Petits moments de vie - Mademoiselle Prim

12 3 0
                                    

Cela faisait à présent huit jours que James et Alexander cohabitaient, et ce qui devait arriver arriva, au plus grand malheur de James: Mademoiselle Prim leur rendit visite. Elle toqua à la porte un lundi ensoleillé, et malgré la grande chaleur, James se glaça quand il lui ouvrit.

-Bonjour, Mademoiselle Prim, la salua-t-il froidement.

Mademoiselle Prim était une femme ni jeune ni vieille, et son véritable prénom était Primerose, trahissant des origines françaises, mais tout le monde l'appelait Mademoiselle Prim. Encore trop jeune pour être considérée comme une vieille fille, elle avait pourtant passé les vingt-cinq ans. Ses longs cheveux bruns, toujours détachés, étaient ornés d'un ruban mauve et ses yeux verts brillaient d'une malice non dissimulée. C'était, entre autres, la seule amie de James, et la seule qui faisait le long chemin pour se rendre jusqu'à lui.

-Allons, mon petit Jim, je sais que tu es heureux de me voir! J'ai fait tout le chemin sous cette chaleur, tu te dois d'accueillir une femme epuisée chez toi, voyons!

Alexander passa le nez par la porte qui donnait sur l'entrée.

-Jim? releva-t-il.

James se tourna vers lui, gêné.

-Ne l'écoute pas, c'est une dame qui n'a pas toute sa tête.

Mademoiselle Prim lui flanqua un coup d'ombrelle repliée dans les mollets, faisant grincer le jeune homme.

-Enfin, Jim, comment parles-tu de moi aux inconnus?

-Qui est-ce, James? finit par demander Alexander.

-Mademoiselle Prim, soupira James avec lassitude.

-Vas-tu enfin me laisser entrer, petit chenapan?

À force de protestations, Mademoiselle Prim finit par s'assoir sur un fauteuil du salon, sous l'œil épuisé de James.

-Bien, déclara-t-elle en se retournant vivement vers Alexander.
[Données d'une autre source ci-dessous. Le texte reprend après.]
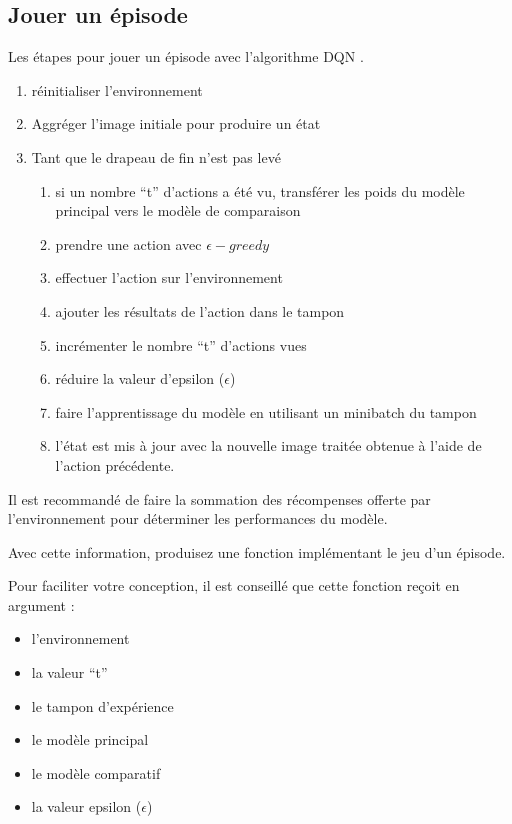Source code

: \documentclass{article}
\begin{document}
\subsection{Jouer un épisode}
Les étapes pour jouer un épisode avec l'algorithme DQN \citep{DQN-Article}.
\bigbreak
\begin{enumerate}
  \item réinitialiser l'environnement
  \item Aggréger l'image initiale pour produire un état
  \item Tant que le drapeau de fin n'est pas levé
  \begin{enumerate}
    \item si un nombre ``t'' d'actions a été vu, transférer les poids du modèle principal vers le modèle de comparaison
    \item prendre une action avec $\epsilon-greedy$
    \item effectuer l'action sur l'environnement
    \item ajouter les résultats de l'action dans le tampon
    \item incrémenter le nombre ``t'' d'actions vues
    \item réduire la valeur d'epsilon ($\epsilon$)
    \item faire l'apprentissage du modèle en utilisant un minibatch du tampon
    \item l'état est mis à jour avec la nouvelle image traitée obtenue à l'aide de l'action précédente.
  \end{enumerate}
\end{enumerate}

\bigbreak
Il est recommandé de faire la sommation des récompenses offerte par l'environnement pour déterminer les performances du modèle.

\bigbreak
Avec cette information, produisez une fonction implémentant le jeu d'un épisode.

\bigbreak
Pour faciliter votre conception, il est conseillé que cette fonction reçoit en argument :
\bigbreak
\begin{itemize}
  \item l'environnement
  \item la valeur ``t''
  \item le tampon d'expérience
  \item le modèle principal
  \item le modèle comparatif
  \item la valeur epsilon ($\epsilon$)
\end{itemize}
\end{document}
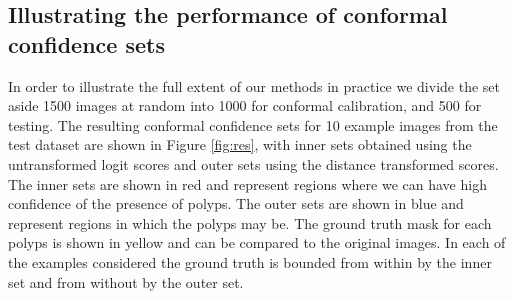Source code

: \subsection{Illustrating the performance of conformal confidence sets}\label{SS:val}
In order to illustrate the full extent of our methods in practice we divide the set aside 1500 images at random into 1000 for conformal calibration, and 500 for testing. The resulting conformal confidence sets for 10 example images from the test dataset are shown in Figure \ref{fig:res}, with inner sets obtained using the untransformed logit scores and outer sets using the distance transformed scores. The inner sets are shown in red and represent regions where we can have high confidence of the presence of polyps. The outer sets are shown in blue and represent regions in which the polyps may be. The ground truth mask for each polyps is shown in yellow and can be compared to the original images. In each of the examples considered the ground truth is bounded from within by the inner set and from without by the outer set.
Tu es celui qui a réussi à dérider notre Loup Solitaire.

Alexander pencha la tête, surpris.

-Mademoiselle Prim, s'il vous plaît... siffla James.

-Oh, mon petit, je ne sais pas comment tu as fait, continua la nouvelle venue, ignorant complètement la remarque de James. Moi-même, qui le connait depuis le berceau, je ne l'ai jamais vu ainsi!

Alexander, visiblement déboussolé, peina à trouver une réponse adéquate.

-Je ne comprends pas, que voulez-vous dire? finit-il par demander.

James soupira et envisagea sérieusement de prendre la fuite; il sentait sa dernière heure arriver.

-Oh mais vois-tu, Jim n'a pas toujours été tel que tu le connais. Je vous ai vu dans la forêt l'autre jour et j'ai cru défaillir tant je n'en croyais pas mes yeux! Jim, mon petit Jim, le sourire aux lèvres -rien que cela tenait du miracle- en train de discuter tranquillement avec un autre être humain! Je remercie Dieu pour m'avoir dotée de si bons yeux, afin d'avoir pu voir ce spectacle. Comment vous appelez-vous, mon petit?

-Alexander, répondit le pensionnaire, de plus en plus perdu. Mais je ne comprends toujours pas...

-Auparavant, Jim ne parlait à personne, à part peut-être moi. C'était à peine s'il se faisait passer pour un muet! Son sourire était inexistant et ses traits si durs... Il parlait d'une voix glaciale en tout temps et fusillait du regard n'importe quel maladroit qui se serait approché de lui. Jim était si seul, reculé dans son petit coin de monde, que les gens l'ont surnommé le Loup Solitaire. Il était si maussade, je m'étais toujours demandée comment ses romans pouvaient être si délicats et poignants. Vous savez qu'il est écrivain, n'est-ce pas?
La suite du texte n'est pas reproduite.